Posted by Bill Sweetman 6:38 AM on Sep 16, 2012
The U.S. defense secretary is on his way to Beijing. Time to unveil a new stealth fighter...
Short take-off and vertical landing has been one of the two driving requirements behind the Lockheed Martin Joint Strike Fighter design, the other being stealth.
STOVL dictated the single engine, and the STOVL solution chosen for the F-35 demands a big vertical bay behind the cockpit, and a main engine located unusually far forward, to keep the driveshaft length within reason and to put the lift-cruise nozzle in the right longitudinal location for balance.
This constrains the weapon-bay volume and shape, and effectively subdivides the bays into four zones -- two AAM bays and two heavy store sections.
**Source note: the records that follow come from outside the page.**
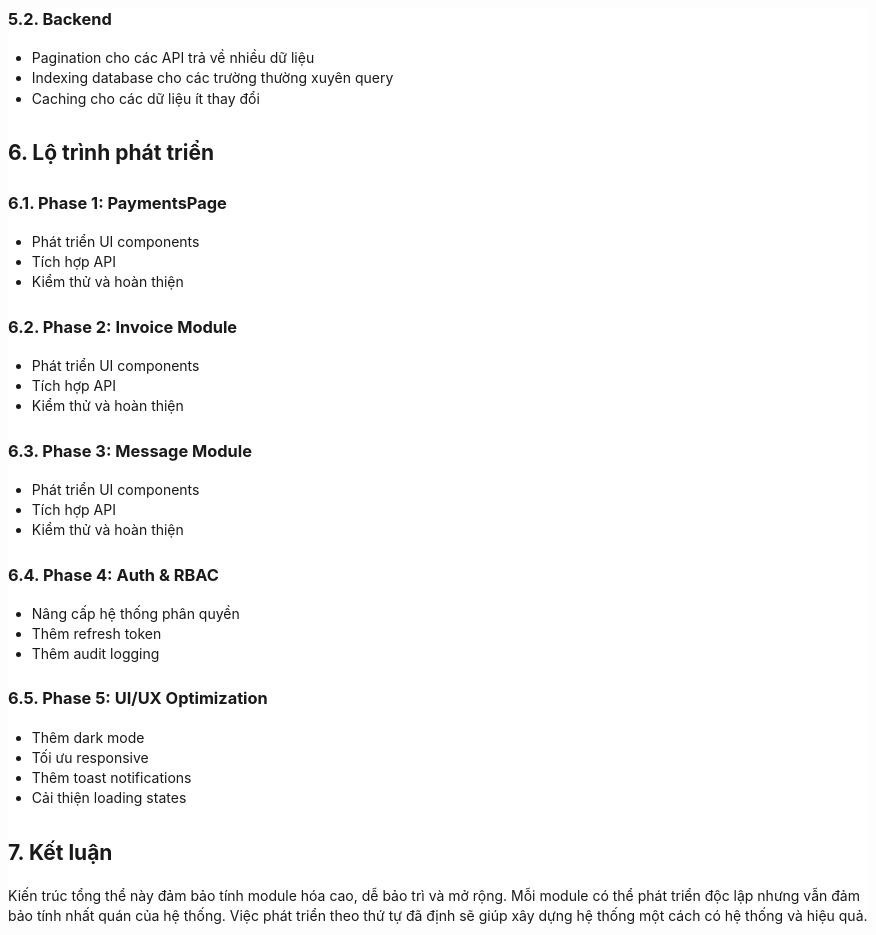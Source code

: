 ### 5.2. Backend
- Pagination cho các API trả về nhiều dữ liệu
- Indexing database cho các trường thường xuyên query
- Caching cho các dữ liệu ít thay đổi

## 6. Lộ trình phát triển

### 6.1. Phase 1: PaymentsPage
- Phát triển UI components
- Tích hợp API
- Kiểm thử và hoàn thiện

### 6.2. Phase 2: Invoice Module
- Phát triển UI components
- Tích hợp API
- Kiểm thử và hoàn thiện

### 6.3. Phase 3: Message Module
- Phát triển UI components
- Tích hợp API
- Kiểm thử và hoàn thiện

### 6.4. Phase 4: Auth & RBAC
- Nâng cấp hệ thống phân quyền
- Thêm refresh token
- Thêm audit logging

### 6.5. Phase 5: UI/UX Optimization
- Thêm dark mode
- Tối ưu responsive
- Thêm toast notifications
- Cải thiện loading states

## 7. Kết luận

Kiến trúc tổng thể này đảm bảo tính module hóa cao, dễ bảo trì và mở rộng. Mỗi module có thể phát triển độc lập nhưng vẫn đảm bảo tính nhất quán của hệ thống. Việc phát triển theo thứ tự đã định sẽ giúp xây dựng hệ thống một cách có hệ thống và hiệu quả.

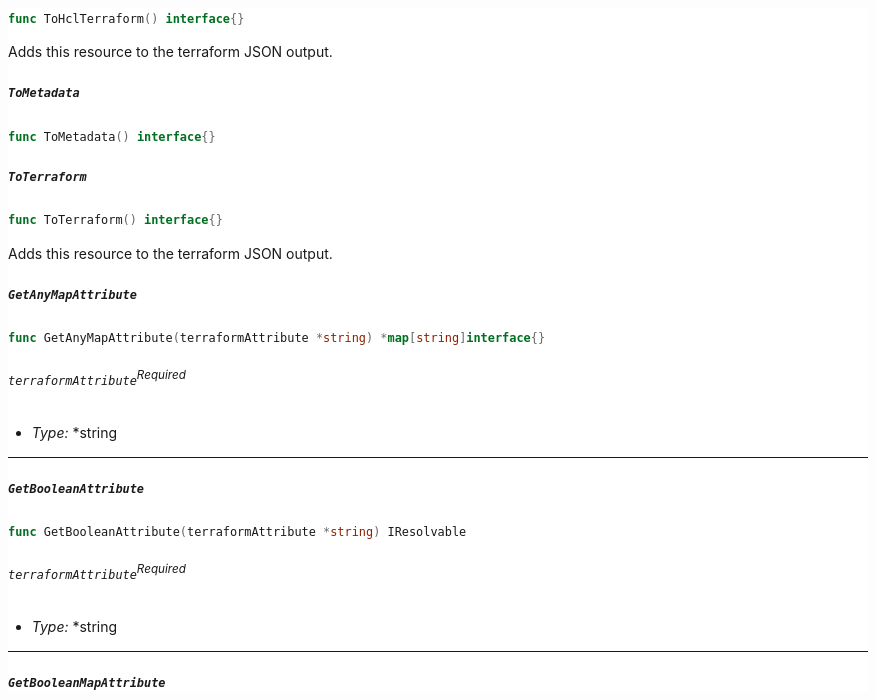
 ```go
func ToHclTerraform() interface{}
```

Adds this resource to the terraform JSON output.

##### `ToMetadata` <a name="ToMetadata" id="@cdktf/provider-cloudflare.dataCloudflareWorkers.DataCloudflareWorkers.toMetadata"></a>

```go
func ToMetadata() interface{}
```

##### `ToTerraform` <a name="ToTerraform" id="@cdktf/provider-cloudflare.dataCloudflareWorkers.DataCloudflareWorkers.toTerraform"></a>

```go
func ToTerraform() interface{}
```

Adds this resource to the terraform JSON output.

##### `GetAnyMapAttribute` <a name="GetAnyMapAttribute" id="@cdktf/provider-cloudflare.dataCloudflareWorkers.DataCloudflareWorkers.getAnyMapAttribute"></a>

```go
func GetAnyMapAttribute(terraformAttribute *string) *map[string]interface{}
```

###### `terraformAttribute`<sup>Required</sup> <a name="terraformAttribute" id="@cdktf/provider-cloudflare.dataCloudflareWorkers.DataCloudflareWorkers.getAnyMapAttribute.parameter.terraformAttribute"></a>

- *Type:* *string

---

##### `GetBooleanAttribute` <a name="GetBooleanAttribute" id="@cdktf/provider-cloudflare.dataCloudflareWorkers.DataCloudflareWorkers.getBooleanAttribute"></a>

```go
func GetBooleanAttribute(terraformAttribute *string) IResolvable
```

###### `terraformAttribute`<sup>Required</sup> <a name="terraformAttribute" id="@cdktf/provider-cloudflare.dataCloudflareWorkers.DataCloudflareWorkers.getBooleanAttribute.parameter.terraformAttribute"></a>

- *Type:* *string

---

##### `GetBooleanMapAttribute` <a name="GetBooleanMapAttribute" id="@cdktf/provider-cloudflare.dataCloudflareWorkers.DataCloudflareWorkers.getBooleanMapAttribute"></a>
As Amy Butler reports in Aviation Week & Space Technology this week, too, the weapon bays, wrapped around the engine, get hot and noisy.
If you ever wondered what a JSF might look without those constraints, we now have a live, physical example.
Unfortunately ...
... it's Chinese.
One of the photos of the new Shenyang stealth fighter, apparently designated J-31, that appeared on Chinese defense websites over the weekend is such a colossal gimme that it has to have been deliberate. Direct head-on shot? Check. Commercially available aircraft tug? Check. Extreme telephoto, so that perspective effects are lost in the noise? Check.
Sheesh, guys, can't you make it a challenge?
The J-31's wingspan is an F-35-like 37.5 feet, unless my Soviet-watching skills have deserted me. This makes it smaller than the Lockheed F-22 and considerably smaller than the Chengdu J-20. A good early guess is that the engines are Klimov RD-93s -- imported in large numbers for the JF-17 -- with a Chinese-built engine to follow.
Turning to the side view of the jet, it looks as if the engines are installed to the rear of the bulkhead that carries the main landing gear. And with no lift fan bay to worry about, the designers have been able to install long weapon bays on the centerline: what will be interesting is how the inlet ducts are routed to optimize internal space.
Overall, the most important point is that the J-31 does not look like a competitor for the J-20 -- but as a complement to it. Which, again, might point to the new fighter being a JSF to the J-20's F-22.
And if you wonder about the detail similarities of the shape to the F-22 and F-35, remember this quote from 2010:
In the past year (2009) alone, Lockheed Martin found "six to eight companies" among its subcontractors "had been totally compromised – emails, their networks, everything" according to Lockheed Martin chief information security officer Anne Mullins.